Items from a dataset:
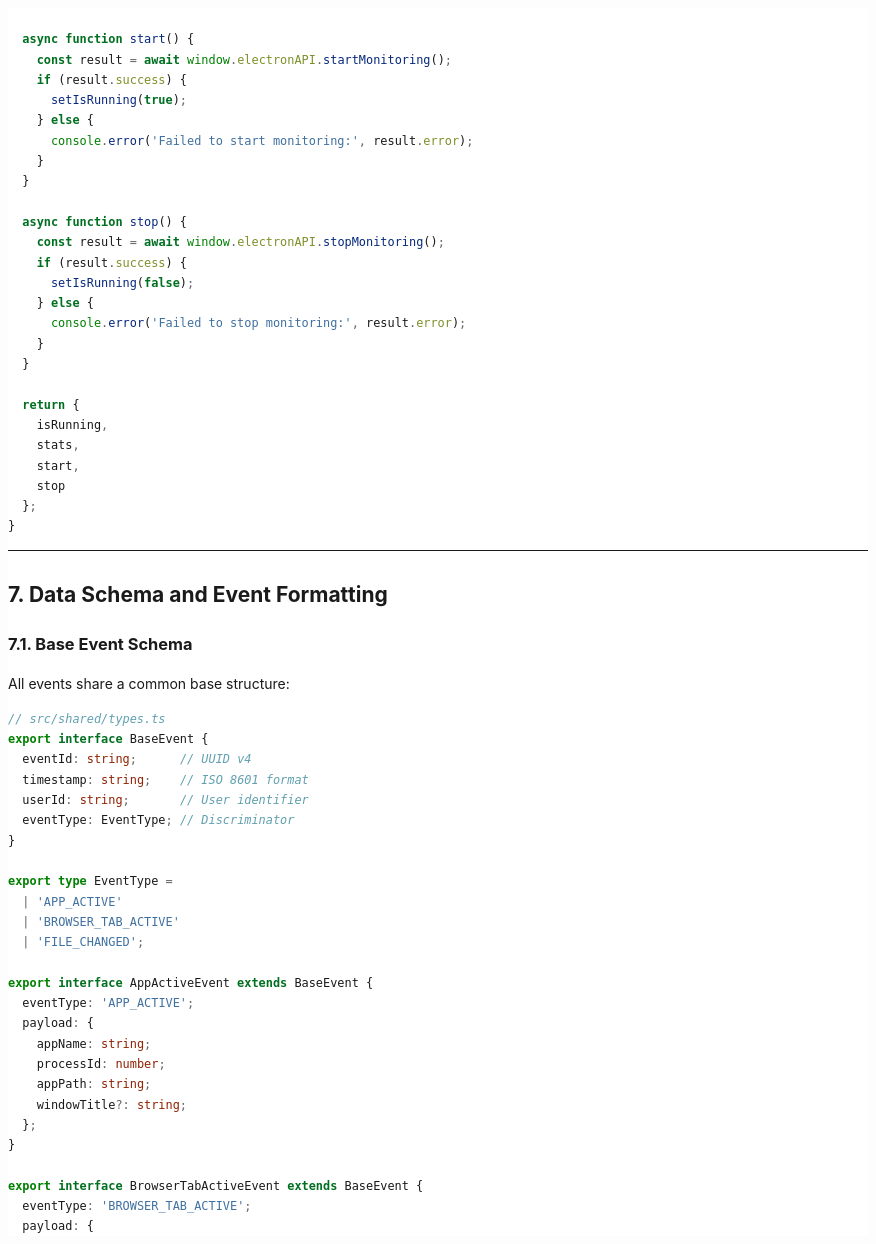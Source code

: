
```typescript

  async function start() {
    const result = await window.electronAPI.startMonitoring();
    if (result.success) {
      setIsRunning(true);
    } else {
      console.error('Failed to start monitoring:', result.error);
    }
  }

  async function stop() {
    const result = await window.electronAPI.stopMonitoring();
    if (result.success) {
      setIsRunning(false);
    } else {
      console.error('Failed to stop monitoring:', result.error);
    }
  }

  return {
    isRunning,
    stats,
    start,
    stop
  };
}
```

---

## 7. Data Schema and Event Formatting

### 7.1. Base Event Schema

All events share a common base structure:

```typescript
// src/shared/types.ts
export interface BaseEvent {
  eventId: string;      // UUID v4
  timestamp: string;    // ISO 8601 format
  userId: string;       // User identifier
  eventType: EventType; // Discriminator
}

export type EventType = 
  | 'APP_ACTIVE' 
  | 'BROWSER_TAB_ACTIVE' 
  | 'FILE_CHANGED';

export interface AppActiveEvent extends BaseEvent {
  eventType: 'APP_ACTIVE';
  payload: {
    appName: string;
    processId: number;
    appPath: string;
    windowTitle?: string;
  };
}

export interface BrowserTabActiveEvent extends BaseEvent {
  eventType: 'BROWSER_TAB_ACTIVE';
  payload: {
```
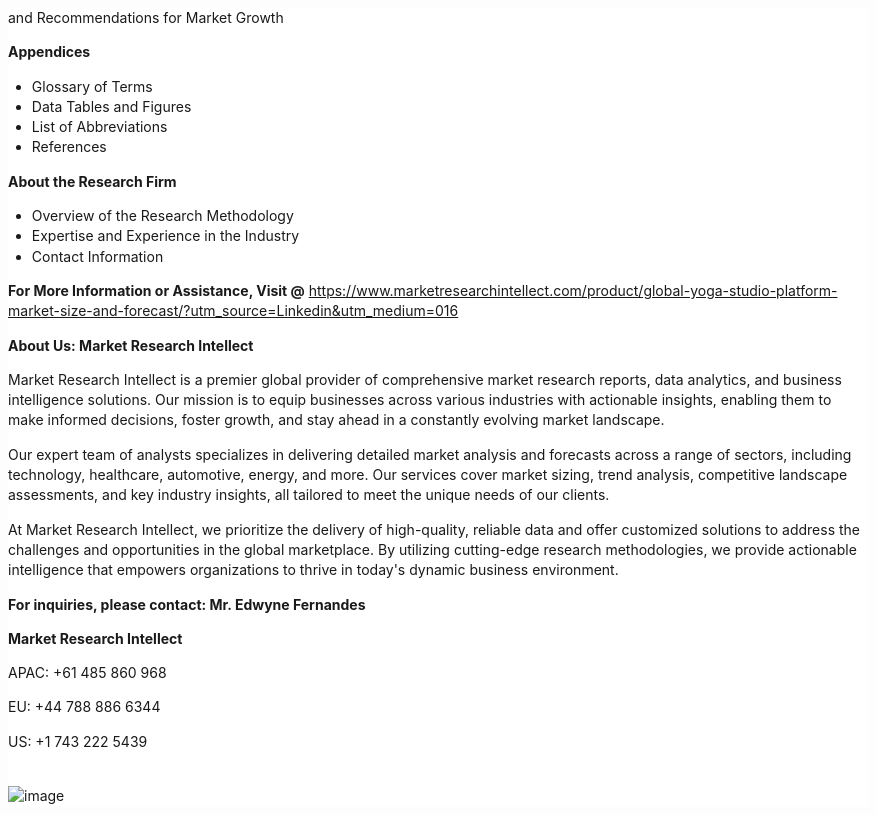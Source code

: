 and Recommendations for Market Growth</li></ul><p><strong>Appendices</strong></p><ul><li>Glossary of Terms</li><li>Data Tables and Figures</li><li>List of Abbreviations</li><li>References</li></ul><p><strong>About the Research Firm</strong></p><ul><li>Overview of the Research Methodology</li><li>Expertise and Experience in the Industry</li><li>Contact Information</li></ul></div><div class="article-main__content" data-test-id="publishing-text-block"><p><span class="font-[700]"><strong>For More Information or Assistance, Visit @</strong>&nbsp;<a href="https://www.marketresearchintellect.com/product/global-yoga-studio-platform-market-size-and-forecast/?utm_source=Linkedin&utm_medium=016">https://www.marketresearchintellect.com/product/global-yoga-studio-platform-market-size-and-forecast/?utm_source=Linkedin&utm_medium=016</a></span></p><p><strong>About Us: Market Research Intellect</strong></p><p>Market Research Intellect is a premier global provider of comprehensive market research reports, data analytics, and business intelligence solutions. Our mission is to equip businesses across various industries with actionable insights, enabling them to make informed decisions, foster growth, and stay ahead in a constantly evolving market landscape.</p><p>Our expert team of analysts specializes in delivering detailed market analysis and forecasts across a range of sectors, including technology, healthcare, automotive, energy, and more. Our services cover market sizing, trend analysis, competitive landscape assessments, and key industry insights, all tailored to meet the unique needs of our clients.</p><p>At Market Research Intellect, we prioritize the delivery of high-quality, reliable data and offer customized solutions to address the challenges and opportunities in the global marketplace. By utilizing cutting-edge research methodologies, we provide actionable intelligence that empowers organizations to thrive in today's dynamic business environment.</p><p><strong>For inquiries, please contact: Mr. Edwyne Fernandes</strong></p><p><strong>Market Research Intellect</strong></p><p>APAC: +61 485 860 968</p><p>EU: +44 788 886 6344</p><p>US: +1 743 222 5439</p></div><div class="article-main__content" data-test-id="publishing-text-block">&nbsp;</div>
![image](https://github.com/user-attachments/assets/fd49039b-8fbf-4138-bbff-c7a2c7a423e3)
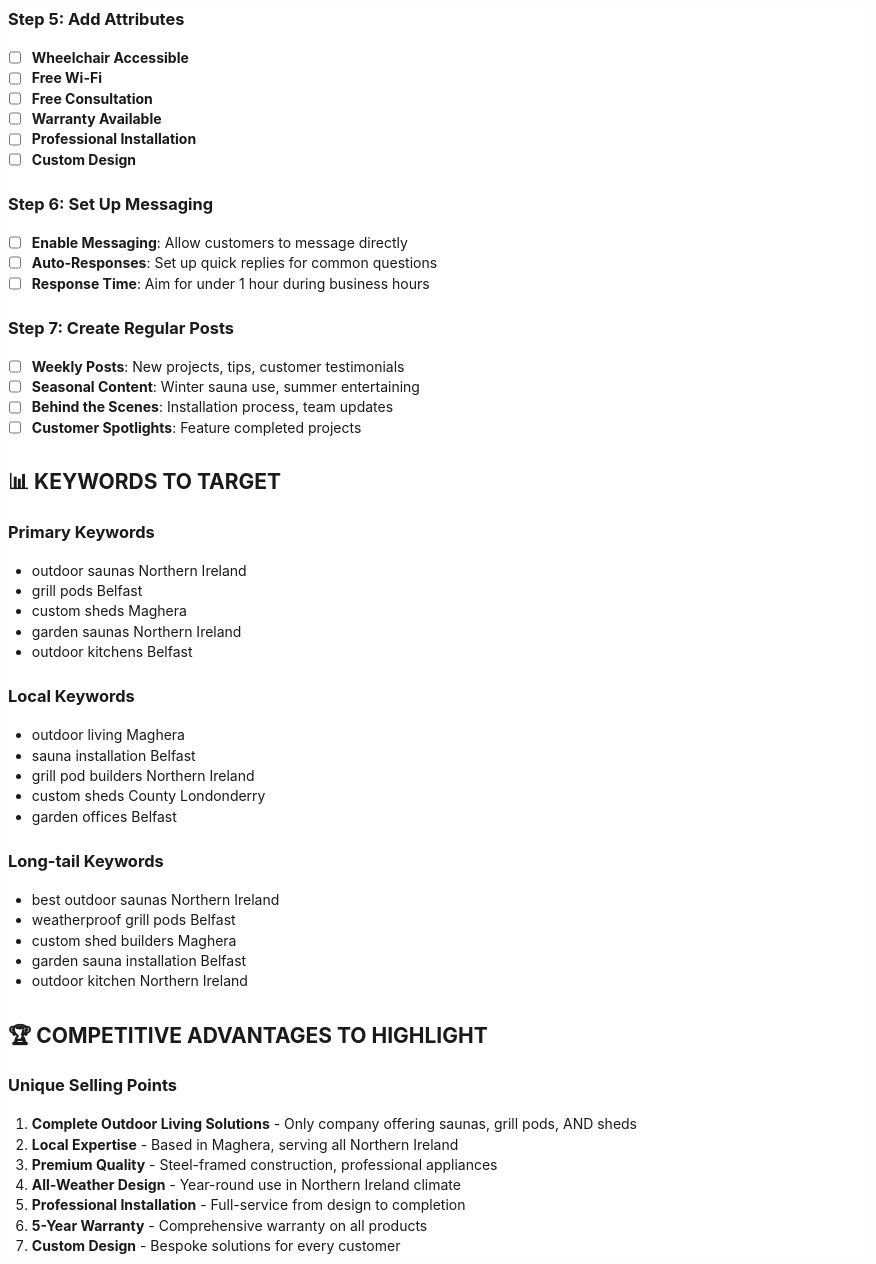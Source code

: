 ### **Step 5: Add Attributes**
- [ ] **Wheelchair Accessible**
- [ ] **Free Wi-Fi**
- [ ] **Free Consultation**
- [ ] **Warranty Available**
- [ ] **Professional Installation**
- [ ] **Custom Design**

### **Step 6: Set Up Messaging**
- [ ] **Enable Messaging**: Allow customers to message directly
- [ ] **Auto-Responses**: Set up quick replies for common questions
- [ ] **Response Time**: Aim for under 1 hour during business hours

### **Step 7: Create Regular Posts**
- [ ] **Weekly Posts**: New projects, tips, customer testimonials
- [ ] **Seasonal Content**: Winter sauna use, summer entertaining
- [ ] **Behind the Scenes**: Installation process, team updates
- [ ] **Customer Spotlights**: Feature completed projects

## 📊 **KEYWORDS TO TARGET**

### **Primary Keywords**
- outdoor saunas Northern Ireland
- grill pods Belfast
- custom sheds Maghera
- garden saunas Northern Ireland
- outdoor kitchens Belfast

### **Local Keywords**
- outdoor living Maghera
- sauna installation Belfast
- grill pod builders Northern Ireland
- custom sheds County Londonderry
- garden offices Belfast

### **Long-tail Keywords**
- best outdoor saunas Northern Ireland
- weatherproof grill pods Belfast
- custom shed builders Maghera
- garden sauna installation Belfast
- outdoor kitchen Northern Ireland

## 🏆 **COMPETITIVE ADVANTAGES TO HIGHLIGHT**

### **Unique Selling Points**
1. **Complete Outdoor Living Solutions** - Only company offering saunas, grill pods, AND sheds
2. **Local Expertise** - Based in Maghera, serving all Northern Ireland
3. **Premium Quality** - Steel-framed construction, professional appliances
4. **All-Weather Design** - Year-round use in Northern Ireland climate
5. **Professional Installation** - Full-service from design to completion
6. **5-Year Warranty** - Comprehensive warranty on all products
7. **Custom Design** - Bespoke solutions for every customer
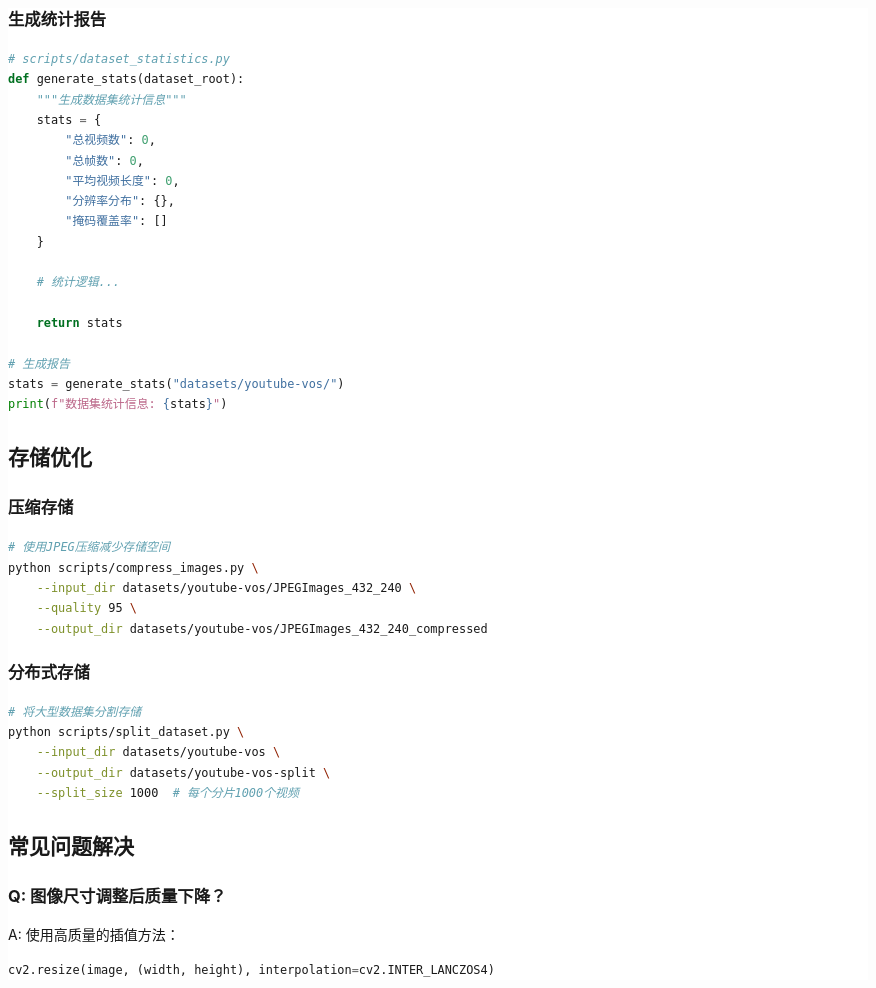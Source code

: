 ### 生成统计报告

```python
# scripts/dataset_statistics.py
def generate_stats(dataset_root):
    """生成数据集统计信息"""
    stats = {
        "总视频数": 0,
        "总帧数": 0,
        "平均视频长度": 0,
        "分辨率分布": {},
        "掩码覆盖率": []
    }
    
    # 统计逻辑...
    
    return stats

# 生成报告
stats = generate_stats("datasets/youtube-vos/")
print(f"数据集统计信息: {stats}")
```

## 存储优化

### 压缩存储

```bash
# 使用JPEG压缩减少存储空间
python scripts/compress_images.py \
    --input_dir datasets/youtube-vos/JPEGImages_432_240 \
    --quality 95 \
    --output_dir datasets/youtube-vos/JPEGImages_432_240_compressed
```

### 分布式存储

```bash
# 将大型数据集分割存储
python scripts/split_dataset.py \
    --input_dir datasets/youtube-vos \
    --output_dir datasets/youtube-vos-split \
    --split_size 1000  # 每个分片1000个视频
```

## 常见问题解决

### Q: 图像尺寸调整后质量下降？
A: 使用高质量的插值方法：
```python
cv2.resize(image, (width, height), interpolation=cv2.INTER_LANCZOS4)
```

— Requirement —
Copy every line of the records exactly as it is written, but not the pictures.

— Completed task —
Source code

:
```typescript

  async function start() {
    const result = await window.electronAPI.startMonitoring();
    if (result.success) {
      setIsRunning(true);
    } else {
      console.error('Failed to start monitoring:', result.error);
    }
  }

  async function stop() {
    const result = await window.electronAPI.stopMonitoring();
    if (result.success) {
      setIsRunning(false);
    } else {
      console.error('Failed to stop monitoring:', result.error);
    }
  }

  return {
    isRunning,
    stats,
    start,
    stop
  };
}
```

---

## 7. Data Schema and Event Formatting

### 7.1. Base Event Schema

All events share a common base structure:

```typescript
// src/shared/types.ts
export interface BaseEvent {
  eventId: string;      // UUID v4
  timestamp: string;    // ISO 8601 format
  userId: string;       // User identifier
  eventType: EventType; // Discriminator
}

export type EventType = 
  | 'APP_ACTIVE' 
  | 'BROWSER_TAB_ACTIVE' 
  | 'FILE_CHANGED';

export interface AppActiveEvent extends BaseEvent {
  eventType: 'APP_ACTIVE';
  payload: {
    appName: string;
    processId: number;
    appPath: string;
    windowTitle?: string;
  };
}

export interface BrowserTabActiveEvent extends BaseEvent {
  eventType: 'BROWSER_TAB_ACTIVE';
  payload: {
```
Source code

: and Recommendations for Market Growth</li></ul><p><strong>Appendices</strong></p><ul><li>Glossary of Terms</li><li>Data Tables and Figures</li><li>List of Abbreviations</li><li>References</li></ul><p><strong>About the Research Firm</strong></p><ul><li>Overview of the Research Methodology</li><li>Expertise and Experience in the Industry</li><li>Contact Information</li></ul></div><div class="article-main__content" data-test-id="publishing-text-block"><p><span class="font-[700]"><strong>For More Information or Assistance, Visit @</strong>&nbsp;<a href="https://www.marketresearchintellect.com/product/global-yoga-studio-platform-market-size-and-forecast/?utm_source=Linkedin&utm_medium=016">https://www.marketresearchintellect.com/product/global-yoga-studio-platform-market-size-and-forecast/?utm_source=Linkedin&utm_medium=016</a></span></p><p><strong>About Us: Market Research Intellect</strong></p><p>Market Research Intellect is a premier global provider of comprehensive market research reports, data analytics, and business intelligence solutions. Our mission is to equip businesses across various industries with actionable insights, enabling them to make informed decisions, foster growth, and stay ahead in a constantly evolving market landscape.</p><p>Our expert team of analysts specializes in delivering detailed market analysis and forecasts across a range of sectors, including technology, healthcare, automotive, energy, and more. Our services cover market sizing, trend analysis, competitive landscape assessments, and key industry insights, all tailored to meet the unique needs of our clients.</p><p>At Market Research Intellect, we prioritize the delivery of high-quality, reliable data and offer customized solutions to address the challenges and opportunities in the global marketplace. By utilizing cutting-edge research methodologies, we provide actionable intelligence that empowers organizations to thrive in today's dynamic business environment.</p><p><strong>For inquiries, please contact: Mr. Edwyne Fernandes</strong></p><p><strong>Market Research Intellect</strong></p><p>APAC: +61 485 860 968</p><p>EU: +44 788 886 6344</p><p>US: +1 743 222 5439</p></div><div class="article-main__content" data-test-id="publishing-text-block">&nbsp;</div>
![image](https://github.com/user-attachments/assets/fd49039b-8fbf-4138-bbff-c7a2c7a423e3)
Source code

: ### **Step 5: Add Attributes**
- [ ] **Wheelchair Accessible**
- [ ] **Free Wi-Fi**
- [ ] **Free Consultation**
- [ ] **Warranty Available**
- [ ] **Professional Installation**
- [ ] **Custom Design**

### **Step 6: Set Up Messaging**
- [ ] **Enable Messaging**: Allow customers to message directly
- [ ] **Auto-Responses**: Set up quick replies for common questions
- [ ] **Response Time**: Aim for under 1 hour during business hours

### **Step 7: Create Regular Posts**
- [ ] **Weekly Posts**: New projects, tips, customer testimonials
- [ ] **Seasonal Content**: Winter sauna use, summer entertaining
- [ ] **Behind the Scenes**: Installation process, team updates
- [ ] **Customer Spotlights**: Feature completed projects

## 📊 **KEYWORDS TO TARGET**

### **Primary Keywords**
- outdoor saunas Northern Ireland
- grill pods Belfast
- custom sheds Maghera
- garden saunas Northern Ireland
- outdoor kitchens Belfast

### **Local Keywords**
- outdoor living Maghera
- sauna installation Belfast
- grill pod builders Northern Ireland
- custom sheds County Londonderry
- garden offices Belfast

### **Long-tail Keywords**
- best outdoor saunas Northern Ireland
- weatherproof grill pods Belfast
- custom shed builders Maghera
- garden sauna installation Belfast
- outdoor kitchen Northern Ireland

## 🏆 **COMPETITIVE ADVANTAGES TO HIGHLIGHT**

### **Unique Selling Points**
1. **Complete Outdoor Living Solutions** - Only company offering saunas, grill pods, AND sheds
2. **Local Expertise** - Based in Maghera, serving all Northern Ireland
3. **Premium Quality** - Steel-framed construction, professional appliances
4. **All-Weather Design** - Year-round use in Northern Ireland climate
5. **Professional Installation** - Full-service from design to completion
6. **5-Year Warranty** - Comprehensive warranty on all products
7. **Custom Design** - Bespoke solutions for every customer
Source code

: ### 生成统计报告

```python
# scripts/dataset_statistics.py
def generate_stats(dataset_root):
    """生成数据集统计信息"""
    stats = {
        "总视频数": 0,
        "总帧数": 0,
        "平均视频长度": 0,
        "分辨率分布": {},
        "掩码覆盖率": []
    }
    
    # 统计逻辑...
    
    return stats

# 生成报告
stats = generate_stats("datasets/youtube-vos/")
print(f"数据集统计信息: {stats}")
```

## 存储优化

### 压缩存储

```bash
# 使用JPEG压缩减少存储空间
python scripts/compress_images.py \
    --input_dir datasets/youtube-vos/JPEGImages_432_240 \
    --quality 95 \
    --output_dir datasets/youtube-vos/JPEGImages_432_240_compressed
```

### 分布式存储

```bash
# 将大型数据集分割存储
python scripts/split_dataset.py \
    --input_dir datasets/youtube-vos \
    --output_dir datasets/youtube-vos-split \
    --split_size 1000  # 每个分片1000个视频
```

## 常见问题解决

### Q: 图像尺寸调整后质量下降？
A: 使用高质量的插值方法：
```python
cv2.resize(image, (width, height), interpolation=cv2.INTER_LANCZOS4)
```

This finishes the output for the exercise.